Africa’s overall mobile phone market shipments declined by 6 percent in the third quarter of 2020, data from global technology research and consulting firm International Data Corporation (IDC) has revealed.
According to the firm’s newly published Quarterly Global Mobile Phone Tracker, the decline stemmed mainly from feature phones, with shipments of these devices declining 11.2 percent in the period under review to total 29.4 million units.
By contrast, smartphone shipments were up by 14.1% percent, with 22.9 million smartphones shipped to the region during the quarter. The growth of the smartphone market was caused by the release of pent-up demand after countries eased their COVID-19 lockdown restrictions and by a shift in vendor strategies to offer more entry-level flagship models.

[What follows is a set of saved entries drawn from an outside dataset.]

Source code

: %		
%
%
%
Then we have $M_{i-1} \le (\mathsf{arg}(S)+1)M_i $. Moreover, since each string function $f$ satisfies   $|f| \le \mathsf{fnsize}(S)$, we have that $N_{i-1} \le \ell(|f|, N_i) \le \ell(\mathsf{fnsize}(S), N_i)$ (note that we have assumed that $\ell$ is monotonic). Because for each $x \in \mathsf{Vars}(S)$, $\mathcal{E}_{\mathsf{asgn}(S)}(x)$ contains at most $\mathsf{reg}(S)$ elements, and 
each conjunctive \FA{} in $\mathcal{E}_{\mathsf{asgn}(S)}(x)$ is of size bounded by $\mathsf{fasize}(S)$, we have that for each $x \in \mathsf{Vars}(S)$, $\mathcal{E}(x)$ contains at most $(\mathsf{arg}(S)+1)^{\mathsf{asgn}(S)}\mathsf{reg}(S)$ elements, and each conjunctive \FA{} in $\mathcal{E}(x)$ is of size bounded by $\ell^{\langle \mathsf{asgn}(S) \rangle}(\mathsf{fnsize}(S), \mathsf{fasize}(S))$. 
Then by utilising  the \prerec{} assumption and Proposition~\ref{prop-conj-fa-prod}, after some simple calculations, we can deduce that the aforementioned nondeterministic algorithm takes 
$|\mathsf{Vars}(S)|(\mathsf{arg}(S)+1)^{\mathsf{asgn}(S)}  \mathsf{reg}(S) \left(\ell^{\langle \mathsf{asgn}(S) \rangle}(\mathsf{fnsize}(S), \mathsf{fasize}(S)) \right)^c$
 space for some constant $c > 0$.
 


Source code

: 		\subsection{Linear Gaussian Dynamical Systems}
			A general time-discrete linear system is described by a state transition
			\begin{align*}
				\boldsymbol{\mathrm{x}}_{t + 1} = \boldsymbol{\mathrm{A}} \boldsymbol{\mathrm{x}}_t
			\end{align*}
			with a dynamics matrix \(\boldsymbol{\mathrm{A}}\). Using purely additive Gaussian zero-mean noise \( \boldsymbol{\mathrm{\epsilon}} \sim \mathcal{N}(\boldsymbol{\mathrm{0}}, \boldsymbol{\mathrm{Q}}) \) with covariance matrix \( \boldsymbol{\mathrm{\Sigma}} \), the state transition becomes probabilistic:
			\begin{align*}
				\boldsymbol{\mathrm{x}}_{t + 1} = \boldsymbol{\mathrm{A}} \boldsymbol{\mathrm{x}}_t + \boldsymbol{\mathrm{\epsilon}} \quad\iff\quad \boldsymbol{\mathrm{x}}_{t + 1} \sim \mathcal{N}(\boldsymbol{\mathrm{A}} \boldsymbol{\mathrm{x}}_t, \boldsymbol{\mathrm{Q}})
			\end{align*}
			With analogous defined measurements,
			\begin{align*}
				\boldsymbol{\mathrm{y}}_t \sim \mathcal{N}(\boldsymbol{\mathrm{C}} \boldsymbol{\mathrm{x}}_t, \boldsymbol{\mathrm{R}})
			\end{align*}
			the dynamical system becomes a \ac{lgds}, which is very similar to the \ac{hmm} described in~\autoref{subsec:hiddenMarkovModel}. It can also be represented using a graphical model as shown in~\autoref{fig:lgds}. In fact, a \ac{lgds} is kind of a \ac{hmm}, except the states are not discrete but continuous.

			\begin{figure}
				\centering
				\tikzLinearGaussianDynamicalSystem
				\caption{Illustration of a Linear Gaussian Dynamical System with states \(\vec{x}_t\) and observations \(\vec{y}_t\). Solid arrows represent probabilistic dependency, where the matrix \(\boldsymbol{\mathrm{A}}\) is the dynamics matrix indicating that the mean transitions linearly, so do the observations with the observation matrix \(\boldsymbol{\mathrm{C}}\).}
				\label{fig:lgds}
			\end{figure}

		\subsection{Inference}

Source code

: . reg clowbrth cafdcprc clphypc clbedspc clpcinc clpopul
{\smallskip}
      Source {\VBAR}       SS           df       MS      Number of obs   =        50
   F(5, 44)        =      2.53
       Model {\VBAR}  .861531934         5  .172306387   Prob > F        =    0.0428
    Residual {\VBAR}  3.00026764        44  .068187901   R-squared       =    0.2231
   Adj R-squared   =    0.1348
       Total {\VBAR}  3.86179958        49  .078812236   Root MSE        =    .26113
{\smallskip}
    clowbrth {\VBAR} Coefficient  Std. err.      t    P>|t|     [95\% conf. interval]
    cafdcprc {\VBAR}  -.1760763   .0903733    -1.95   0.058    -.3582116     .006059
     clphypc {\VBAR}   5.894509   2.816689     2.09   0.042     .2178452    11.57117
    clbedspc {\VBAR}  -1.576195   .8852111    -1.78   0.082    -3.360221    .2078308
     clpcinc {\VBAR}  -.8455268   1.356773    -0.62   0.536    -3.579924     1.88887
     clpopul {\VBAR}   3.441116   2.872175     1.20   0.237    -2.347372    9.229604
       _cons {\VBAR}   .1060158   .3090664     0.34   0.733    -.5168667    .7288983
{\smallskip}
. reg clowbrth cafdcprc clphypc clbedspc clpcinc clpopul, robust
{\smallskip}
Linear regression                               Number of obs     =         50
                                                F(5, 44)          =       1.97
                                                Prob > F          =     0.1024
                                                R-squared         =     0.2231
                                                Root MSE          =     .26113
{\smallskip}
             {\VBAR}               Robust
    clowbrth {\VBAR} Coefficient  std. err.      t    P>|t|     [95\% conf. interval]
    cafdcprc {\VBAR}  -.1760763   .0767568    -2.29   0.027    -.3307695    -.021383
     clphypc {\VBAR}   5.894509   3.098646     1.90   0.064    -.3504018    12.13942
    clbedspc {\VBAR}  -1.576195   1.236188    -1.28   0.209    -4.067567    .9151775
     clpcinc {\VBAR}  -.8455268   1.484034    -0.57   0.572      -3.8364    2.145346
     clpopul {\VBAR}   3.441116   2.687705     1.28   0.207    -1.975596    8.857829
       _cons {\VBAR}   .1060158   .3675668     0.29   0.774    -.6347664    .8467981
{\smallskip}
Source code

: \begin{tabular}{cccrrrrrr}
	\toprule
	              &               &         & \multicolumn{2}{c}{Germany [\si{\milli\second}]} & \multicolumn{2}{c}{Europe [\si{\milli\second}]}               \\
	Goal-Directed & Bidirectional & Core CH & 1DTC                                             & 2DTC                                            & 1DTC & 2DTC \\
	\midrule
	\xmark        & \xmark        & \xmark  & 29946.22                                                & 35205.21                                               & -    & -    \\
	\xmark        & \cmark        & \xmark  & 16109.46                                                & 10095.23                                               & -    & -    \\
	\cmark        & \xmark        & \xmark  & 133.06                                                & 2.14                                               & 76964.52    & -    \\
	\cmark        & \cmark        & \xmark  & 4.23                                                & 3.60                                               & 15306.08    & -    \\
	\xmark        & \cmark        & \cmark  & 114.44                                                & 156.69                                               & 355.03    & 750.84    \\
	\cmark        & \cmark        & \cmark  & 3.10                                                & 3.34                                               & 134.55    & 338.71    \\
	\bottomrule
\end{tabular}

Rising unemployment rates and economic uncertainty caused by the COVID-19 pandemic continue to shift consumer buying patterns toward affordable and feature-rich products. Africa’s largest smartphone markets such as Egypt and Nigeria recorded mixed performances.
Similarly, the Egyptian smartphone market grew as vendors offered devices with more competitive prices, larger screens, and improved features. Despite, experiencing a 13.4 percent decline in shipments in Q3. South Africa continued to lead the way in Africa’s smartphone market, with shipments to the country totaling 3.3 million units.
“While South Africa’s smartphone market experienced a decline, shipments actually increased 17.8% percent as lockdown restrictions were lifted and the channels replenished their inventories for Q4 promotions. South Africa is struggling with economic hardships, but smartphones have become an essential consumer item, making it a resilient market in a downturn,” Arnold Ponela, a research analyst at IDC said.
Smartphone transsion brands such as Tecno, Itel, and Infinix continued to dominate Africa’s smartphone space in Q3 2020, with a combined 42.2 percent unit share. Samsung and Huawei followed in second and third place, with respective unit shares of 19.9 percent and 8.7 percent. Tecno and Itel also dominated the feature phone landscape with a combined share of 76.6 percent..
In terms of price bands, devices priced below $200 accounted for 89.3 percent of smartphone shipments to Africa in Q3 2020. The share of smartphones priced below $100 declined slightly from 53.8 percent in Q2 2020 to 53 percent in Q3 2020, while the share of devices priced between $100- $200 increased from 34.7 percent to 36.3 percent over the same period.
“Demand for entry-level smartphones was driven by e-learning requirements since smartphones are the only device offering internet access for most households in Africa. The mid-range segment ($200<$500) declined, as consumers held back on upgrading to more expensive smartphones due to economic uncertainties,” Ramazan Yavuz, a senior research manager at IDC said on his part.
Looking ahead, IDC expects the recovery in shipments seen in Q3 to continue through Q4 2020 during the festive months, with overall shipments expected to grow 4.6 percent quarter on quarter. The prospects for 2021 will depend on improvements in the overall economy, which will be largely dictated by the availability of a COVID-19 vaccine. Aside from this factor, all market indicators are pointing towards supply-chain constraints fully easing out during the second half of 2021, with demand returning to normal as economic recovery starts.